Итак, по мнению Н. Пунина (а ему и книги в руки), пролетариат упорно не желает «принять» европейское искусство, и всегда правы идеологи социализма, отрицающие это искусство. Новому «классовому сознанию» может ответить лишь то искусство, которое, в свою очередь, является отрицанием «каких‑ нибудь Мадонн», «статичных в замкнутом рамой пространстве» и прочих картин «клерикальной цивилизации». То есть вместо живописи предлагается татлинская станковая архитектура… тупик, «не очень чистый, но прямой и вымощенный».

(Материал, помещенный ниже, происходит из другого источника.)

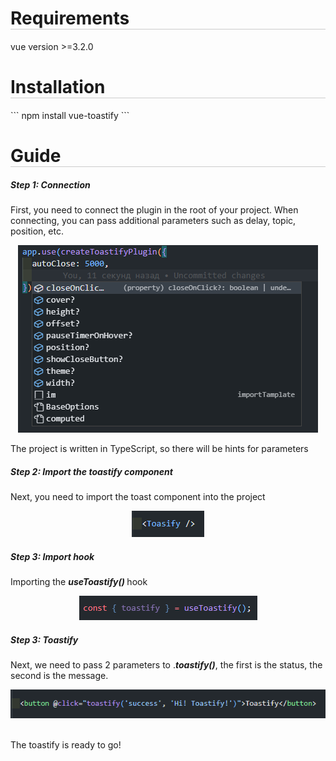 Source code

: <h1 style='border-bottom: 1px solid #ccc'>Requirements</h1>
<p>vue version >=3.2.0</p>
<h1 style='border-bottom: 1px solid #ccc'>Installation</h1>
```
npm install vue-toastify
```
<h1 style='border-bottom: 1px solid #ccc'>Guide</h1>
<h5>Step 1: Connection</h5>
<p>First, you need to connect the plugin in the root of your project. When connecting, you can pass additional parameters such as delay, topic, position, etc.</p>
<div style='text-align:center;'>
<img  src='./src/assets/images/1.png'/>
</div>
<p>The project is written in TypeScript, so there will be hints for parameters</p>
<h5>Step 2: Import the toastify component</h5>
<p>Next, you need to import the toast component into the project</p>
<div style='text-align:center;'>
<img  src='./src/assets/images/2.png'/>
</div>
<h5>Step 3: Import hook</h5>
<p>Importing the <em><strong> useToastify() </em></strong>hook</p>
<div style='text-align:center;'>
<img  src='./src/assets/images/3.png'/>
</div>
<h5>Step 3: Toastify</h5>
<p>Next, we need to pass 2 parameters to .<em><strong>toastify()</em></strong>, the first is the status, the second is the message.</p>
<div style='text-align:center;'>
<img  src='./src/assets/images/4.png'/>
</div>
</br>
<p>The toastify is ready to go!</p> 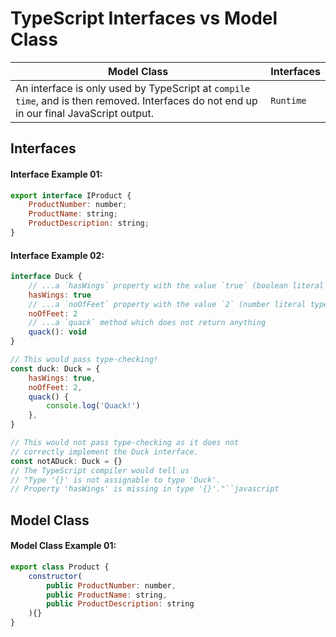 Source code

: # TypeScript Interfaces vs Model Class

Model Class | Interfaces
--- | ---
An interface is only used by TypeScript at `compile time`, and is then removed. Interfaces do not end up in our final JavaScript output. | `Runtime`

## Interfaces
#### Interface Example 01:
```javascript
export interface IProduct {
    ProductNumber: number;
    ProductName: string;
    ProductDescription: string;
}
```

#### Interface Example 02:
```javascript
interface Duck {
    // ...a `hasWings` property with the value `true` (boolean literal type)
    hasWings: true
    // ...a `noOfFeet` property with the value `2` (number literal type)
    noOfFeet: 2
    // ...a `quack` method which does not return anything
    quack(): void
}

// This would pass type-checking!
const duck: Duck = {
    hasWings: true,
    noOfFeet: 2,
    quack() {
        console.log('Quack!')
    },
}

// This would not pass type-checking as it does not
// correctly implement the Duck interface.
const notADuck: Duck = {}
// The TypeScript compiler would tell us
// "Type '{}' is not assignable to type 'Duck'.
// Property 'hasWings' is missing in type '{}'."``javascript
```

## Model Class
#### Model Class Example 01:
```javascript
export class Product {
    constructor(
        public ProductNumber: number,
        public ProductName: string,
        public ProductDescription: string
    ){}
}
```
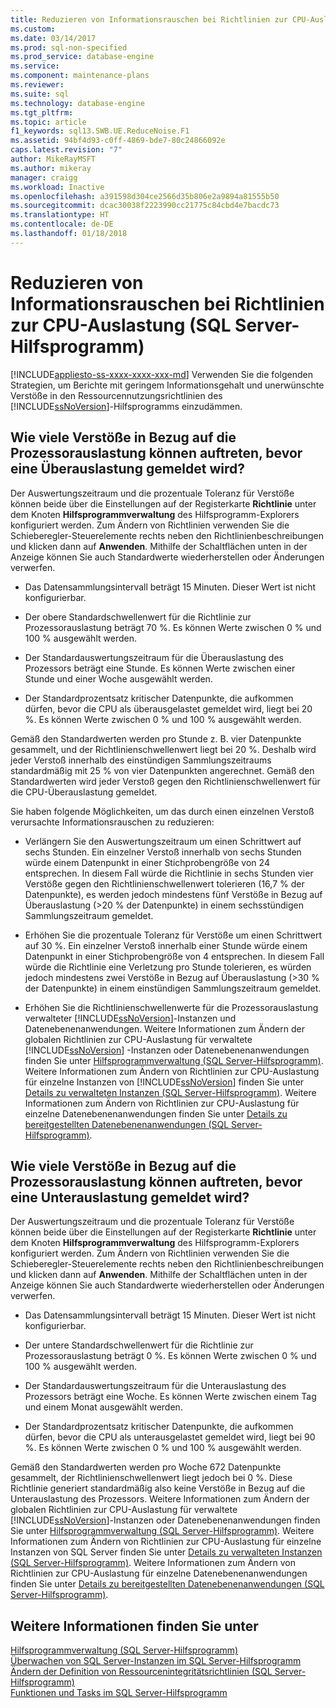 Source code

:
 ```yaml
---
title: Reduzieren von Informationsrauschen bei Richtlinien zur CPU-Auslastung (SQL Server-Hilfsprogramm) | Microsoft-Dokumentation
ms.custom: 
ms.date: 03/14/2017
ms.prod: sql-non-specified
ms.prod_service: database-engine
ms.service: 
ms.component: maintenance-plans
ms.reviewer: 
ms.suite: sql
ms.technology: database-engine
ms.tgt_pltfrm: 
ms.topic: article
f1_keywords: sql13.SWB.UE.ReduceNoise.F1
ms.assetid: 94bf4d93-c0ff-4869-bde7-80c24866092e
caps.latest.revision: "7"
author: MikeRayMSFT
ms.author: mikeray
manager: craigg
ms.workload: Inactive
ms.openlocfilehash: a391598d304ce2566d35b806e2a9894a81555b50
ms.sourcegitcommit: dcac30038f2223990cc21775c84cbd4e7bacdc73
ms.translationtype: HT
ms.contentlocale: de-DE
ms.lasthandoff: 01/18/2018
---
```

# <a name="reduce-noise-in-cpu-utilization-policies-sql-server-utility"></a>Reduzieren von Informationsrauschen bei Richtlinien zur CPU-Auslastung (SQL Server-Hilfsprogramm)
[!INCLUDE[appliesto-ss-xxxx-xxxx-xxx-md](../../includes/appliesto-ss-xxxx-xxxx-xxx-md.md)] Verwenden Sie die folgenden Strategien, um Berichte mit geringem Informationsgehalt und unerwünschte Verstöße in den Ressourcennutzungsrichtlinien des [!INCLUDE[ssNoVersion](../../includes/ssnoversion-md.md)]-Hilfsprogramms einzudämmen.  
  
## <a name="how-frequently-should-processor-utilization-be-in-violation-before-it-is-reported-as-overutilized"></a>Wie viele Verstöße in Bezug auf die Prozessorauslastung können auftreten, bevor eine Überauslastung gemeldet wird?  
 Der Auswertungszeitraum und die prozentuale Toleranz für Verstöße können beide über die Einstellungen auf der Registerkarte **Richtlinie** unter dem Knoten **Hilfsprogrammverwaltung** des Hilfsprogramm-Explorers konfiguriert werden. Zum Ändern von Richtlinien verwenden Sie die Schieberegler-Steuerelemente rechts neben den Richtlinienbeschreibungen und klicken dann auf **Anwenden**. Mithilfe der Schaltflächen unten in der Anzeige können Sie auch Standardwerte wiederherstellen oder Änderungen verwerfen.  
  
-   Das Datensammlungsintervall beträgt 15 Minuten. Dieser Wert ist nicht konfigurierbar.  
  
-   Der obere Standardschwellenwert für die Richtlinie zur Prozessorauslastung beträgt 70 %. Es können Werte zwischen 0 % und 100 % ausgewählt werden.  
  
-   Der Standardauswertungszeitraum für die Überauslastung des Prozessors beträgt eine Stunde. Es können Werte zwischen einer Stunde und einer Woche ausgewählt werden.  
  
-   Der Standardprozentsatz kritischer Datenpunkte, die aufkommen dürfen, bevor die CPU als überausgelastet gemeldet wird, liegt bei 20 %. Es können Werte zwischen 0 % und 100 % ausgewählt werden.  
  
 Gemäß den Standardwerten werden pro Stunde z. B. vier Datenpunkte gesammelt, und der Richtlinienschwellenwert liegt bei 20 %. Deshalb wird jeder Verstoß innerhalb des einstündigen Sammlungszeitraums standardmäßig mit 25 % von vier Datenpunkten angerechnet. Gemäß den Standardwerten wird jeder Verstoß gegen den Richtlinienschwellenwert für die CPU-Überauslastung gemeldet.  
  
 Sie haben folgende Möglichkeiten, um das durch einen einzelnen Verstoß verursachte Informationsrauschen zu reduzieren:  
  
-   Verlängern Sie den Auswertungszeitraum um einen Schrittwert auf sechs Stunden. Ein einzelner Verstoß innerhalb von sechs Stunden würde einem Datenpunkt in einer Stichprobengröße von 24 entsprechen. In diesem Fall würde die Richtlinie in sechs Stunden vier Verstöße gegen den Richtlinienschwellenwert tolerieren (16,7 % der Datenpunkte), es werden jedoch mindestens fünf Verstöße in Bezug auf Überauslastung (>20 % der Datenpunkte) in einem sechsstündigen Sammlungszeitraum gemeldet.  
  
-   Erhöhen Sie die prozentuale Toleranz für Verstöße um einen Schrittwert auf 30 %. Ein einzelner Verstoß innerhalb einer Stunde würde einem Datenpunkt in einer Stichprobengröße von 4 entsprechen. In diesem Fall würde die Richtlinie eine Verletzung pro Stunde tolerieren, es würden jedoch mindestens zwei Verstöße in Bezug auf Überauslastung (>30 % der Datenpunkte) in einem einstündigen Sammlungszeitraum gemeldet.  
  
-   Erhöhen Sie die Richtlinienschwellenwerte für die Prozessorauslastung verwalteter [!INCLUDE[ssNoVersion](../../includes/ssnoversion-md.md)]-Instanzen und Datenebenenanwendungen. Weitere Informationen zum Ändern der globalen Richtlinien zur CPU-Auslastung für verwaltete [!INCLUDE[ssNoVersion](../../includes/ssnoversion-md.md)] -Instanzen oder Datenebenenanwendungen finden Sie unter [Hilfsprogrammverwaltung &#40;SQL Server-Hilfsprogramm&#41;](http://msdn.microsoft.com/library/3e5a00c3-8905-40f0-9ddc-d924df9c2f0d). Weitere Informationen zum Ändern von Richtlinien zur CPU-Auslastung für einzelne Instanzen von [!INCLUDE[ssNoVersion](../../includes/ssnoversion-md.md)] finden Sie unter [Details zu verwalteten Instanzen &#40;SQL Server-Hilfsprogramm&#41;](http://msdn.microsoft.com/library/6e51b7bb-a733-4852-8c33-7f4dbdf931c2). Weitere Informationen zum Ändern von Richtlinien zur CPU-Auslastung für einzelne Datenebenenanwendungen finden Sie unter [Details zu bereitgestellten Datenebenenanwendungen &#40;SQL Server-Hilfsprogramm&#41;](http://msdn.microsoft.com/library/79c41dd9-abcb-434e-9326-00a341d5c867).  
  
## <a name="how-frequently-should-processor-utilization-be-in-violation-before-it-is-reported-as-underutilized"></a>Wie viele Verstöße in Bezug auf die Prozessorauslastung können auftreten, bevor eine Unterauslastung gemeldet wird?  
 Der Auswertungszeitraum und die prozentuale Toleranz für Verstöße können beide über die Einstellungen auf der Registerkarte **Richtlinie** unter dem Knoten **Hilfsprogrammverwaltung** des Hilfsprogramm-Explorers konfiguriert werden. Zum Ändern von Richtlinien verwenden Sie die Schieberegler-Steuerelemente rechts neben den Richtlinienbeschreibungen und klicken dann auf **Anwenden**. Mithilfe der Schaltflächen unten in der Anzeige können Sie auch Standardwerte wiederherstellen oder Änderungen verwerfen.  
  
-   Das Datensammlungsintervall beträgt 15 Minuten. Dieser Wert ist nicht konfigurierbar.  
  
-   Der untere Standardschwellenwert für die Richtlinie zur Prozessorauslastung beträgt 0 %. Es können Werte zwischen 0 % und 100 % ausgewählt werden.  
  
-   Der Standardauswertungszeitraum für die Unterauslastung des Prozessors beträgt eine Woche. Es können Werte zwischen einem Tag und einem Monat ausgewählt werden.  
  
-   Der Standardprozentsatz kritischer Datenpunkte, die aufkommen dürfen, bevor die CPU als unterausgelastet gemeldet wird, liegt bei 90 %. Es können Werte zwischen 0 % und 100 % ausgewählt werden.  
  
 Gemäß den Standardwerten werden pro Woche 672 Datenpunkte gesammelt, der Richtlinienschwellenwert liegt jedoch bei 0 %. Diese Richtlinie generiert standardmäßig also keine Verstöße in Bezug auf die Unterauslastung des Prozessors. Weitere Informationen zum Ändern der globalen Richtlinien zur CPU-Auslastung für verwaltete [!INCLUDE[ssNoVersion](../../includes/ssnoversion-md.md)]-Instanzen oder Datenebenenanwendungen finden Sie unter [Hilfsprogrammverwaltung &#40;SQL Server-Hilfsprogramm&#41;](http://msdn.microsoft.com/library/3e5a00c3-8905-40f0-9ddc-d924df9c2f0d). Weitere Informationen zum Ändern von Richtlinien zur CPU-Auslastung für einzelne Instanzen von SQL Server finden Sie unter [Details zu verwalteten Instanzen &#40;SQL Server-Hilfsprogramm&#41;](http://msdn.microsoft.com/library/6e51b7bb-a733-4852-8c33-7f4dbdf931c2). Weitere Informationen zum Ändern von Richtlinien zur CPU-Auslastung für einzelne Datenebenenanwendungen finden Sie unter [Details zu bereitgestellten Datenebenenanwendungen &#40;SQL Server-Hilfsprogramm&#41;](http://msdn.microsoft.com/library/79c41dd9-abcb-434e-9326-00a341d5c867).  
  
## <a name="see-also"></a>Weitere Informationen finden Sie unter  
 [Hilfsprogrammverwaltung &#40;SQL Server-Hilfsprogramm&#41;](http://msdn.microsoft.com/library/3e5a00c3-8905-40f0-9ddc-d924df9c2f0d)   
 [Überwachen von SQL Server-Instanzen im SQL Server-Hilfsprogramm](../../relational-databases/manage/monitor-instances-of-sql-server-in-the-sql-server-utility.md)   
 [Ändern der Definition von Ressourcenintegritätsrichtlinien &#40;SQL Server-Hilfsprogramm&#41;](../../relational-databases/manage/modify-a-resource-health-policy-definition-sql-server-utility.md)   
 [Funktionen und Tasks im SQL Server-Hilfsprogramm](../../relational-databases/manage/sql-server-utility-features-and-tasks.md)  
  
  
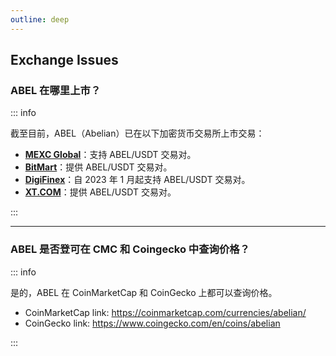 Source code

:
 ```yaml
---
outline: deep
---
```


## Exchange Issues

### <Badge type="warning" text="QUESTION" /> ABEL 在哪里上市？

::: info <Badge type="tip" text="ANSWER" />

截至目前，ABEL（Abelian）已在以下加密货币交易所上市交易：

- [**MEXC Global**](https://www.mexc.com/zh-MY/exchange/ABEL_USDT)：支持 ABEL/USDT 交易对。
- [**BitMart**](https://www.bitmart.com/trade/zh-CN?symbol=ABEL_USDT)：提供 ABEL/USDT 交易对。
- [**DigiFinex**](https://www.digifinex.com/en-ww/trade/USDT/ABEL)：自 2023 年 1 月起支持 ABEL/USDT 交易对。
- [**XT.COM**](https://www.xt.com/en/trade/abel_usdt)：提供 ABEL/USDT 交易对。

:::

---

### <Badge type="warning" text="QUESTION" /> ABEL 是否登可在 CMC 和 Coingecko 中查询价格？

::: info <Badge type="tip" text="ANSWER" />

是的，ABEL 在 CoinMarketCap 和 CoinGecko 上都可以查询价格。

- CoinMarketCap link: https://coinmarketcap.com/currencies/abelian/
- CoinGecko link: https://www.coingecko.com/en/coins/abelian

:::
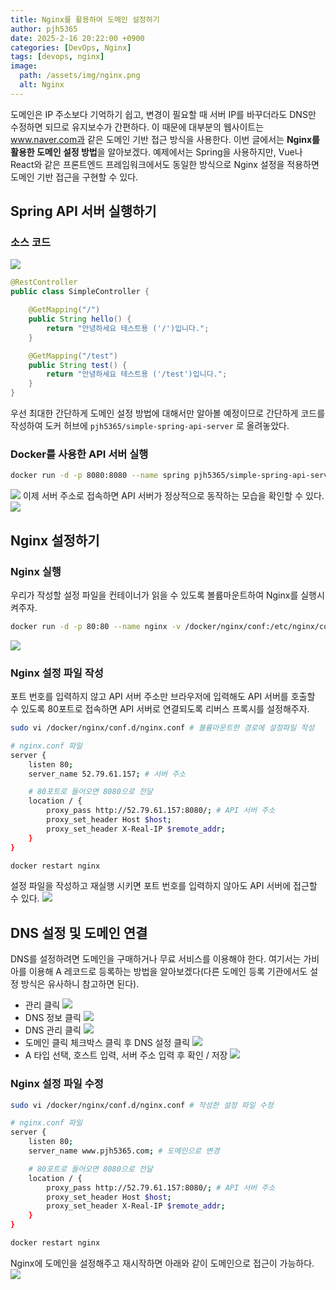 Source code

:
 ```yaml
---
title: Nginx를 활용하여 도메인 설정하기
author: pjh5365
date: 2025-2-16 20:22:00 +0900
categories: [DevOps, Nginx]
tags: [devops, nginx]
image:
  path: /assets/img/nginx.png
  alt: Nginx
---
```

도메인은 IP 주소보다 기억하기 쉽고, 변경이 필요할 때 서버 IP를 바꾸더라도 DNS만 수정하면 되므로 유지보수가 간편하다. 이 때문에 대부분의 웹사이트는 www.naver.com과 같은 도메인 기반 접근 방식을 사용한다. 이번 글에서는 **Nginx를 활용한 도메인 설정 방법**을 알아보겠다. 예제에서는 Spring을 사용하지만, Vue나 React와 같은 프론트엔드 프레임워크에서도 동일한 방식으로 Nginx 설정을 적용하면 도메인 기반 접근을 구현할 수 있다.
## Spring API 서버 실행하기
### 소스 코드
![](/assets/img/2025-2-16-nginx/1.png)
```java
@RestController
public class SimpleController {

    @GetMapping("/")
    public String hello() {
        return "안녕하세요 테스트용 ('/')입니다.";
    }

    @GetMapping("/test")
    public String test() {
        return "안녕하세요 테스트용 ('/test')입니다.";
    }
}
```
우선 최대한 간단하게 도메인 설정 방법에 대해서만 알아볼 예정이므로 간단하게 코드를 작성하여 도커 허브에 `pjh5365/simple-spring-api-server` 로 올려놓았다.
### Docker를 사용한 API 서버 실행
```bash
docker run -d -p 8080:8080 --name spring pjh5365/simple-spring-api-server
```
![](/assets/img/2025-2-16-nginx/2.png)<!-- {"width":654} -->
이제 서버 주소로 접속하면 API 서버가 정상적으로 동작하는 모습을 확인할 수 있다.
![](/assets/img/2025-2-16-nginx/3.png)
## Nginx 설정하기
### Nginx 실행
우리가 작성할 설정 파일을 컨테이너가 읽을 수 있도록 볼륨마운트하여 Nginx를 실행시켜주자.
```bash
docker run -d -p 80:80 --name nginx -v /docker/nginx/conf:/etc/nginx/conf.d nginx:alpine
```
![](/assets/img/2025-2-16-nginx/4.png)
### Nginx 설정 파일 작성
포트 번호를 입력하지 않고 API 서버 주소만 브라우저에 입력해도 API 서버를 호출할 수 있도록 80포트로 접속하면 API 서버로 연결되도록 리버스 프록시를 설정해주자.
```bash
sudo vi /docker/nginx/conf.d/nginx.conf # 볼륨마운트한 경로에 설정파일 작성
```
```bash
# nginx.conf 파일
server {
    listen 80;
    server_name 52.79.61.157; # 서버 주소

    # 80포트로 들어오면 8080으로 전달
    location / {
        proxy_pass http://52.79.61.157:8080/; # API 서버 주소
        proxy_set_header Host $host;
        proxy_set_header X-Real-IP $remote_addr;
    }
}
```
```bash
docker restart nginx
```
설정 파일을 작성하고 재실행 시키면 포트 번호를 입력하지 않아도 API 서버에 접근할 수 있다.
![](/assets/img/2025-2-16-nginx/5.png)
## DNS 설정 및 도메인 연결
DNS를 설정하려면 도메인을 구매하거나 무료 서비스를 이용해야 한다. 여기서는 가비아를 이용해 A 레코드로 등록하는 방법을 알아보겠다(다른 도메인 등록 기관에서도 설정 방식은 유사하니 참고하면 된다). 
- 관리 클릭
![](/assets/img/2025-2-16-nginx/6.png)
- DNS 정보 클릭
![](/assets/img/2025-2-16-nginx/7.png)
- DNS 관리 클릭
![](/assets/img/2025-2-16-nginx/8.png)
- 도메인 클릭 체크박스 클릭 후 DNS 설정 클릭
![](/assets/img/2025-2-16-nginx/9.png)
- A 타입 선택, 호스트 입력, 서버 주소 입력 후 확인 / 저장
![](/assets/img/2025-2-16-nginx/10.png)

### Nginx 설정 파일 수정
```bash
sudo vi /docker/nginx/conf.d/nginx.conf # 작성한 설정 파일 수정
```
```bash
# nginx.conf 파일
server {
    listen 80;
    server_name www.pjh5365.com; # 도메인으로 변경

    # 80포트로 들어오면 8080으로 전달
    location / {
        proxy_pass http://52.79.61.157:8080/; # API 서버 주소
        proxy_set_header Host $host;
        proxy_set_header X-Real-IP $remote_addr;
    }
}
```
```bash
docker restart nginx
```
Nginx에 도메인을 설정해주고 재시작하면 아래와 같이 도메인으로 접근이 가능하다.
![](/assets/img/2025-2-16-nginx/11.png)
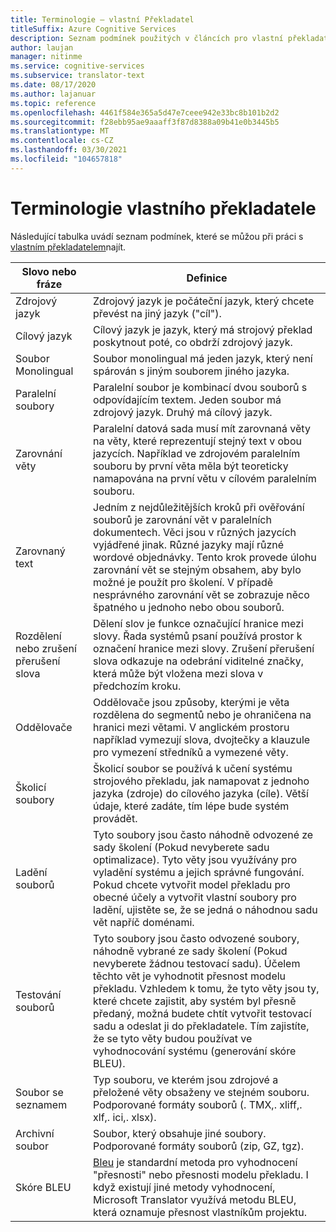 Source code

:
 ```yaml
---
title: Terminologie – vlastní Překladatel
titleSuffix: Azure Cognitive Services
description: Seznam podmínek použitých v článcích pro vlastní překladatele
author: laujan
manager: nitinme
ms.service: cognitive-services
ms.subservice: translator-text
ms.date: 08/17/2020
ms.author: lajanuar
ms.topic: reference
ms.openlocfilehash: 4461f584e365a5d47e7ceee942e33bc8b101b2d2
ms.sourcegitcommit: f28ebb95ae9aaaff3f87d8388a09b41e0b3445b5
ms.translationtype: MT
ms.contentlocale: cs-CZ
ms.lasthandoff: 03/30/2021
ms.locfileid: "104657818"
---
```

# <a name="custom-translator-terminology"></a>Terminologie vlastního překladatele

Následující tabulka uvádí seznam podmínek, které se můžou při práci s [vlastním překladatelem](https://portal.customtranslator.azure.ai)najít.

| Slovo nebo fráze|Definice|
|------------------|-----------|
| Zdrojový jazyk | Zdrojový jazyk je počáteční jazyk, který chcete převést na jiný jazyk ("cíl").|
| Cílový jazyk| Cílový jazyk je jazyk, který má strojový překlad poskytnout poté, co obdrží zdrojový jazyk. |
| Soubor Monolingual | Soubor monolingual má jeden jazyk, který není spárován s jiným souborem jiného jazyka. |
| Paralelní soubory | Paralelní soubor je kombinací dvou souborů s odpovídajícím textem. Jeden soubor má zdrojový jazyk. Druhý má cílový jazyk.|
| Zarovnání věty| Paralelní datová sada musí mít zarovnaná věty na věty, které reprezentují stejný text v obou jazycích. Například ve zdrojovém paralelním souboru by první věta měla být teoreticky namapována na první větu v cílovém paralelním souboru.|
| Zarovnaný text | Jedním z nejdůležitějších kroků při ověřování souborů je zarovnání vět v paralelních dokumentech. Věci jsou v různých jazycích vyjádřené jinak. Různé jazyky mají různé wordové objednávky. Tento krok provede úlohu zarovnání vět se stejným obsahem, aby bylo možné je použít pro školení. V případě nesprávného zarovnání vět se zobrazuje něco špatného u jednoho nebo obou souborů. |
| Rozdělení nebo zrušení přerušení slova | Dělení slov je funkce označující hranice mezi slovy. Řada systémů psaní používá prostor k označení hranice mezi slovy. Zrušení přerušení slova odkazuje na odebrání viditelné značky, která může být vložena mezi slova v předchozím kroku. |
| Oddělovače   | Oddělovače jsou způsoby, kterými je věta rozdělena do segmentů nebo je ohraničena na hranici mezi větami. V anglickém prostoru například vymezují slova, dvojtečky a klauzule pro vymezení středníků a vymezené věty. |
| Školicí soubory | Školicí soubor se používá k učení systému strojového překladu, jak namapovat z jednoho jazyka (zdroje) do cílového jazyka (cíle). Větší údaje, které zadáte, tím lépe bude systém provádět. |
| Ladění souborů | Tyto soubory jsou často náhodně odvozené ze sady školení (Pokud nevyberete sadu optimalizace). Tyto věty jsou využívány pro vyladění systému a jejich správné fungování. Pokud chcete vytvořit model překladu pro obecné účely a vytvořit vlastní soubory pro ladění, ujistěte se, že se jedná o náhodnou sadu vět napříč doménami. |
| Testování souborů| Tyto soubory jsou často odvozené soubory, náhodně vybrané ze sady školení (Pokud nevyberete žádnou testovací sadu). Účelem těchto vět je vyhodnotit přesnost modelu překladu. Vzhledem k tomu, že tyto věty jsou ty, které chcete zajistit, aby systém byl přesně předaný, možná budete chtít vytvořit testovací sadu a odeslat ji do překladatele. Tím zajistíte, že se tyto věty budou používat ve vyhodnocování systému (generování skóre BLEU).   |
| Soubor se seznamem   | Typ souboru, ve kterém jsou zdrojové a přeložené věty obsaženy ve stejném souboru. Podporované formáty souborů (. TMX,. xliff,. xlf,. ici,. xlsx). |
| Archivní soubor | Soubor, který obsahuje jiné soubory. Podporované formáty souborů (zip, GZ, tgz).  |
| Skóre BLEU   | [Bleu](what-is-bleu-score.md) je standardní metoda pro vyhodnocení "přesnosti" nebo přesnosti modelu překladu. I když existují jiné metody vyhodnocení, Microsoft Translator využívá metodu BLEU, která oznamuje přesnost vlastníkům projektu.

Мне кажется, что в этой мысли Пунина есть правда. Коммунистское устроение жизни и то, что мы называем искусством, – понятия несовместимые. Живопись должна погибнуть, если осуществится Третий Интернационал. Называйте как угодно цивилизацию христианских веков, хотя бы и «клерикальной», – дело не в названии, – но если она не вечная, если человечеству предстоит «великая эра» безбожного коллективизма после неудавшейся христианской культуры личности, то нет основания считать вечной и живопись… Современный демократический ее упадок всюду вопиет в Европе, а современное «социалистическое» ее умирание в Советской России, надо сознаться, плохое, очень плохое предзнаменование… Или все это временно? и еще возродится старый дух европейства? и живопись, переболев экстремизмом, вернется на славные пути свои, чтобы идти дальше к неведомой красоте? Или предстоит еще Европе новое Возрождение, новые победы национального гения, новые боговдохновенные подвиги живописи? Это уже область социологических догадок и пророчеств. Но если предстоит – тогда с каким воодушевлением должны мы бороться, не скрывая от себя опасности, с заразой большевиствующего антиискусства и эстетического дикарства, которой охвачена нынче живопись и от которой живопись погибает на наших глазах.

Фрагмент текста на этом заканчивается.